Acknowledge that AWS CloudFormation will create IAM resources and click Create stack.
Once the AWS SaaS stack deployment has finished, you can access your Access Server's Admin Web UI.
Important
The system requires up to five minutes for complete initialization. This process occurs in two stages; you must wait for both to complete. If you attempt to sign in before this completes, you'll encounter authentication failures. Once initialization is complete, you can sign in successfully.
Here's how to access the Admin Web UI after the stack is complete:
After the stack has been completed, the cloud formation tab, Outputs, will provide key information required to access the Admin Web UI:
IP Address: The public IP address of the Access Server instance.
Username: The default username for the Admin Web UI is
openvpn.Temporary Password: A temporary password will be generated and displayed.
Open your web browser and navigate to the Admin Web UI using the provided IP address, such as:
https://<public_ip_of_instance>/admin
Enter the username (
openvpn) and the temporary password displayed in the stack output.Once signed in, we recommend changing the password from the User Permissions page.
Once you launch your new AMI, you must SSH into the console using an SSH client software and the private key pair you used/created previously.
Use the instance username openvpnas.
Connect with ssh:
ssh -i /path/key-pair-name.pem openvpnas@instance-public-ipv4-address
You can refer to Connect to Access Server via SSH using PuTTY for steps to connect with the PuTTY SSH client from a Windows computer. If you have a different configuration, please follow Amazon’s instructions on connecting to your instance.
We recommend you assign an Elastic IP address to your instance:
From your AWS console, click Elastic IPs under Network & Security.
Click Allocate Elastic IP address.
Select the pool and enter any tags (optional).
Click Allocate.
After AWS allocates your new IP address, select it, and click Actions > Associate Elastic IP address.
Choose Instance as the resource type, select your Access Server instance from the Instance search field, and select the Private IP address by clicking in the search field and selecting the option available.
Click Associate.
Sign in to your Admin Web UI.
Click Configuration > Network Settings and enter the Elastic IP in the Hostname or IP Address field.
The default time zone may not be the time zone that you're in. If you are in a different time zone, you can change this setting by running this command, then choose your appropriate time zone:
sudo dpkg-reconfigure tzdata
We recommend installing the NTP client to keep the time synchronized, but it's especially important for those that plan on using multi-factor authentication with TOTP. Run this command:
apt-get install ntp
If your VPN setup consists of a site-to-site setup between your cloud instances and your machines on-premises, ensure you disable source destination check protection on Amazon; otherwise, routing won’t function properly.
Turn off source/destination checks:
From Instances in the EC2 console, right-click on the VPN instance ID.
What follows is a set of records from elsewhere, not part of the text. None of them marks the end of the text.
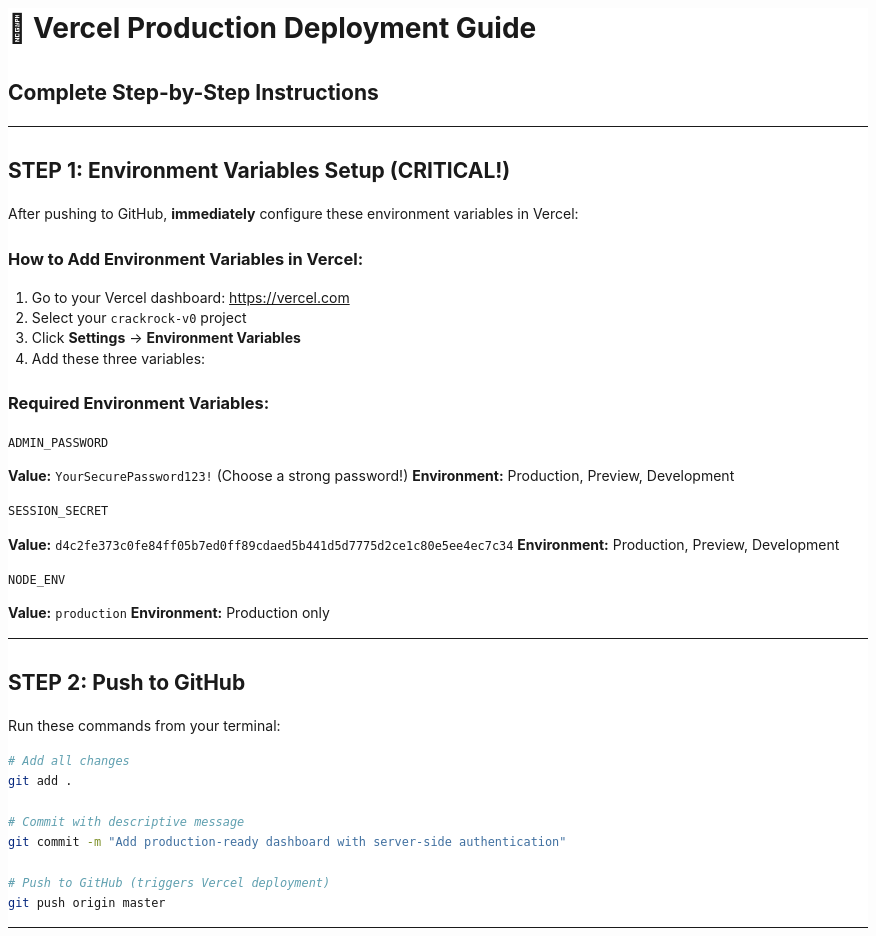 # 🚀 Vercel Production Deployment Guide

## Complete Step-by-Step Instructions

---

## STEP 1: Environment Variables Setup (CRITICAL!)

After pushing to GitHub, **immediately** configure these environment variables in Vercel:

### How to Add Environment Variables in Vercel:

1. Go to your Vercel dashboard: https://vercel.com
2. Select your `crackrock-v0` project
3. Click **Settings** → **Environment Variables**
4. Add these three variables:

### Required Environment Variables:

```
ADMIN_PASSWORD
```
**Value:** `YourSecurePassword123!` (Choose a strong password!)
**Environment:** Production, Preview, Development


```
SESSION_SECRET
```
**Value:** `d4c2fe373c0fe84ff05b7ed0ff89cdaed5b441d5d7775d2ce1c80e5ee4ec7c34`
**Environment:** Production, Preview, Development


```
NODE_ENV
```
**Value:** `production`
**Environment:** Production only


---

## STEP 2: Push to GitHub

Run these commands from your terminal:

```bash
# Add all changes
git add .

# Commit with descriptive message
git commit -m "Add production-ready dashboard with server-side authentication"

# Push to GitHub (triggers Vercel deployment)
git push origin master
```

---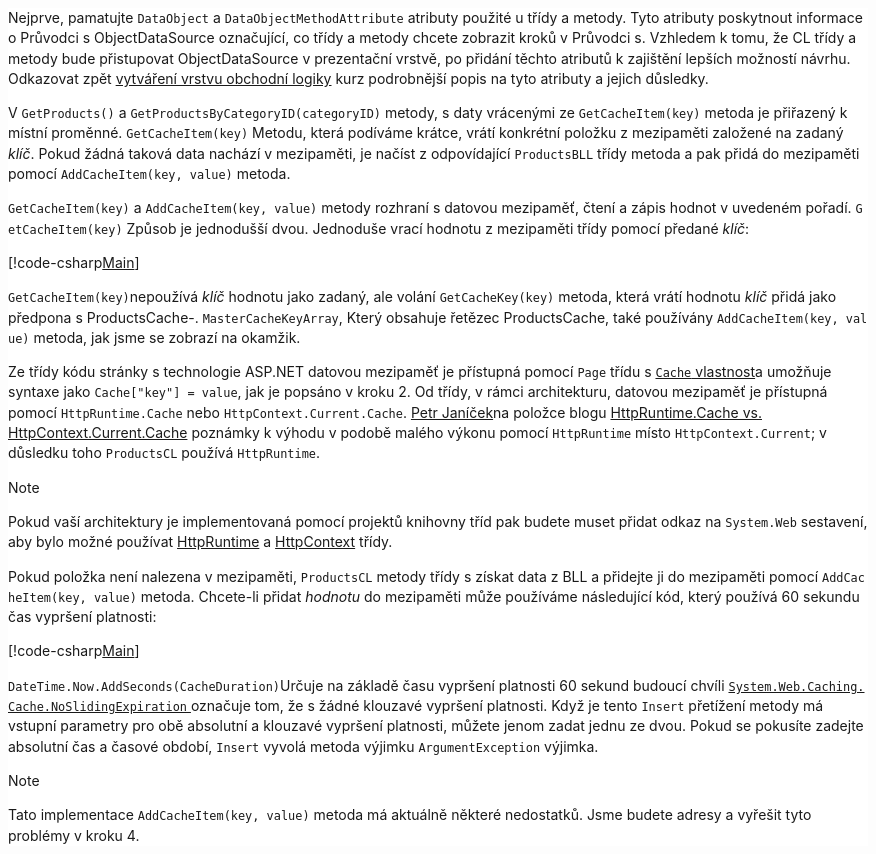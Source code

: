 Nejprve, pamatujte `DataObject` a `DataObjectMethodAttribute` atributy použité u třídy a metody. Tyto atributy poskytnout informace o Průvodci s ObjectDataSource označující, co třídy a metody chcete zobrazit kroků v Průvodci s. Vzhledem k tomu, že CL třídy a metody bude přistupovat ObjectDataSource v prezentační vrstvě, po přidání těchto atributů k zajištění lepších možností návrhu. Odkazovat zpět [vytváření vrstvu obchodní logiky](../introduction/creating-a-business-logic-layer-cs.md) kurz podrobnější popis na tyto atributy a jejich důsledky.

V `GetProducts()` a `GetProductsByCategoryID(categoryID)` metody, s daty vrácenými ze `GetCacheItem(key)` metoda je přiřazený k místní proměnné. `GetCacheItem(key)` Metodu, která podíváme krátce, vrátí konkrétní položku z mezipaměti založené na zadaný *klíč*. Pokud žádná taková data nachází v mezipaměti, je načíst z odpovídající `ProductsBLL` třídy metoda a pak přidá do mezipaměti pomocí `AddCacheItem(key, value)` metoda.

`GetCacheItem(key)` a `AddCacheItem(key, value)` metody rozhraní s datovou mezipaměť, čtení a zápis hodnot v uvedeném pořadí. `GetCacheItem(key)` Způsob je jednodušší dvou. Jednoduše vrací hodnotu z mezipaměti třídy pomocí předané *klíč*:


[!code-csharp[Main](caching-data-in-the-architecture-cs/samples/sample6.cs)]

`GetCacheItem(key)`nepoužívá *klíč* hodnotu jako zadaný, ale volání `GetCacheKey(key)` metoda, která vrátí hodnotu *klíč* přidá jako předpona s ProductsCache-. `MasterCacheKeyArray`, Který obsahuje řetězec ProductsCache, také používány `AddCacheItem(key, value)` metoda, jak jsme se zobrazí na okamžik.

Ze třídy kódu stránky s technologie ASP.NET datovou mezipaměť je přístupná pomocí `Page` třídu s [ `Cache` vlastnost](https://msdn.microsoft.com/en-us/library/system.web.ui.page.cache.aspx)a umožňuje syntaxe jako `Cache["key"] = value`, jak je popsáno v kroku 2. Od třídy, v rámci architekturu, datovou mezipaměť je přístupná pomocí `HttpRuntime.Cache` nebo `HttpContext.Current.Cache`. [Petr Janíček](https://weblogs.asp.net/pjohnson/default.aspx)na položce blogu [HttpRuntime.Cache vs. HttpContext.Current.Cache](https://weblogs.asp.net/pjohnson/httpruntime-cache-vs-httpcontext-current-cache) poznámky k výhodu v podobě malého výkonu pomocí `HttpRuntime` místo `HttpContext.Current`; v důsledku toho `ProductsCL` používá `HttpRuntime`.

> [!NOTE]
> Pokud vaší architektury je implementovaná pomocí projektů knihovny tříd pak budete muset přidat odkaz na `System.Web` sestavení, aby bylo možné používat [HttpRuntime](https://msdn.microsoft.com/en-us/library/system.web.httpruntime.aspx) a [HttpContext](https://msdn.microsoft.com/en-us/library/system.web.httpcontext.aspx) třídy.


Pokud položka není nalezena v mezipaměti, `ProductsCL` metody třídy s získat data z BLL a přidejte ji do mezipaměti pomocí `AddCacheItem(key, value)` metoda. Chcete-li přidat *hodnotu* do mezipaměti může používáme následující kód, který používá 60 sekundu čas vypršení platnosti:


[!code-csharp[Main](caching-data-in-the-architecture-cs/samples/sample7.cs)]

`DateTime.Now.AddSeconds(CacheDuration)`Určuje na základě času vypršení platnosti 60 sekund budoucí chvíli [ `System.Web.Caching.Cache.NoSlidingExpiration` ](https://msdn.microsoft.com/en-us/library/system.web.caching.cache.noslidingexpiration(vs.80).aspx) označuje tom, že s žádné klouzavé vypršení platnosti. Když je tento `Insert` přetížení metody má vstupní parametry pro obě absolutní a klouzavé vypršení platnosti, můžete jenom zadat jednu ze dvou. Pokud se pokusíte zadejte absolutní čas a časové období, `Insert` vyvolá metoda výjimku `ArgumentException` výjimka.

> [!NOTE]
> Tato implementace `AddCacheItem(key, value)` metoda má aktuálně některé nedostatků. Jsme budete adresy a vyřešit tyto problémy v kroku 4.
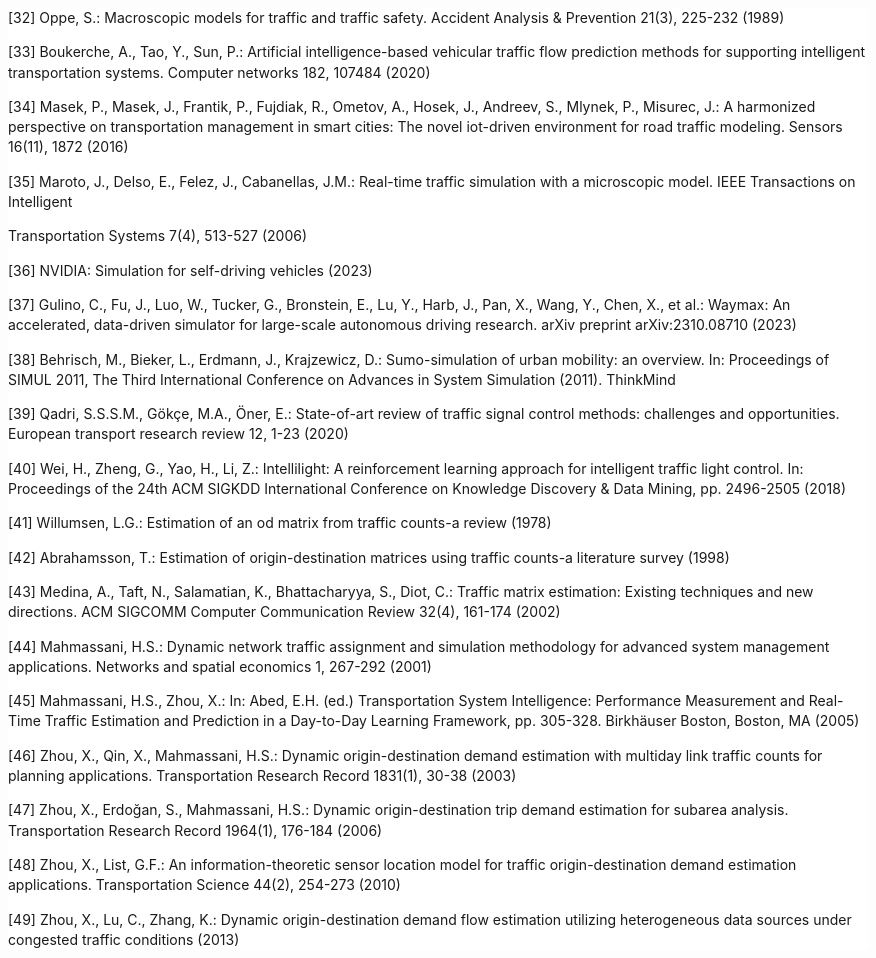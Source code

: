 [32] Oppe, S.: Macroscopic models for traffic and traffic safety. Accident Analysis \& Prevention 21(3), 225-232 (1989)

[33] Boukerche, A., Tao, Y., Sun, P.: Artificial intelligence-based vehicular traffic flow prediction methods for supporting intelligent transportation systems. Computer networks 182, 107484 (2020)

[34] Masek, P., Masek, J., Frantik, P., Fujdiak, R., Ometov, A., Hosek, J., Andreev, S., Mlynek, P., Misurec, J.: A harmonized perspective on transportation management in smart cities: The novel iot-driven environment for road traffic modeling. Sensors 16(11), 1872 (2016)

[35] Maroto, J., Delso, E., Felez, J., Cabanellas, J.M.: Real-time traffic simulation with a microscopic model. IEEE Transactions on Intelligent

Transportation Systems 7(4), 513-527 (2006)

[36] NVIDIA: Simulation for self-driving vehicles (2023)

[37] Gulino, C., Fu, J., Luo, W., Tucker, G., Bronstein, E., Lu, Y., Harb, J., Pan, X., Wang, Y., Chen, X., et al.: Waymax: An accelerated, data-driven simulator for large-scale autonomous driving research. arXiv preprint arXiv:2310.08710 (2023)

[38] Behrisch, M., Bieker, L., Erdmann, J., Krajzewicz, D.: Sumo-simulation of urban mobility: an overview. In: Proceedings of SIMUL 2011, The Third International Conference on Advances in System Simulation (2011). ThinkMind

[39] Qadri, S.S.S.M., Gökçe, M.A., Öner, E.: State-of-art review of traffic signal control methods: challenges and opportunities. European transport research review 12, 1-23 (2020)

[40] Wei, H., Zheng, G., Yao, H., Li, Z.: Intellilight: A reinforcement learning approach for intelligent traffic light control. In: Proceedings of the 24th ACM SIGKDD International Conference on Knowledge Discovery \& Data Mining, pp. 2496-2505 (2018)

[41] Willumsen, L.G.: Estimation of an od matrix from traffic counts-a review (1978)

[42] Abrahamsson, T.: Estimation of origin-destination matrices using traffic counts-a literature survey (1998)

[43] Medina, A., Taft, N., Salamatian, K., Bhattacharyya, S., Diot, C.: Traffic matrix estimation: Existing techniques and new directions. ACM SIGCOMM Computer Communication Review 32(4), 161-174 (2002)

[44] Mahmassani, H.S.: Dynamic network traffic assignment and simulation methodology for advanced system management applications. Networks and spatial economics 1, 267-292 (2001)

[45] Mahmassani, H.S., Zhou, X.: In: Abed, E.H. (ed.) Transportation System Intelligence: Performance Measurement and Real-Time Traffic Estimation and Prediction in a Day-to-Day Learning Framework, pp. 305-328. Birkhäuser Boston, Boston, MA (2005)

[46] Zhou, X., Qin, X., Mahmassani, H.S.: Dynamic origin-destination demand estimation with multiday link traffic counts for planning applications. Transportation Research Record 1831(1), 30-38 (2003)

[47] Zhou, X., Erdoğan, S., Mahmassani, H.S.: Dynamic origin-destination trip
demand estimation for subarea analysis. Transportation Research Record 1964(1), 176-184 (2006)

[48] Zhou, X., List, G.F.: An information-theoretic sensor location model for traffic origin-destination demand estimation applications. Transportation Science 44(2), 254-273 (2010)

[49] Zhou, X., Lu, C., Zhang, K.: Dynamic origin-destination demand flow estimation utilizing heterogeneous data sources under congested traffic conditions (2013)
Click Networking > Change source/destination check.
Check Stop under Source / Destination checking and click Save.
Source/destination checking can also block traffic if you want VPC data to go directly to the IP addresses of your VPN clients in the VPN client subnet. For that use case, turn off the check as well.
Access Server’s default routing uses network address translation (NAT). Traffic originating from the VPN clients appears to come from the local IP address of Access Server with NAT, and this is simpler than setting up routing.
However, when using NAT, your traffic from the VPC itself can’t directly access a VPN client as the NAT engine prevents direct contact. You must configure routing instead of NAT to allow direct access to a VPN client.
To access this configuration:
Sign in to the Admin Web UI.
Click Configuration > VPN Settings.
Scroll to the Routing section, where you can click Yes, using Routing.
Configure your subnets for your network.
After setting up routing, the source IP address of packets coming from the VPN clients is kept intact, and direct access from the VPC network to the VPN client subnet is possible. However, because the VPC doesn’t automatically recognize the VPN subnet within the VPN instance, it doesn’t know how to send the return traffic back to the instance. To correct this problem, add a static route in the Amazon routing table for your VPC so that the return traffic flows properly. Refer to Amazon’s AWS VPC routing documentation: Route tables for your VPC (Amazon).
We recommend updating your Linux OS. From the time we've generated the appliance and you've downloaded and are using it, there are likely a number of updates. To make sure your appliance OS is up to date, execute the following commands:
sudo apt-get update sudo apt-get upgrade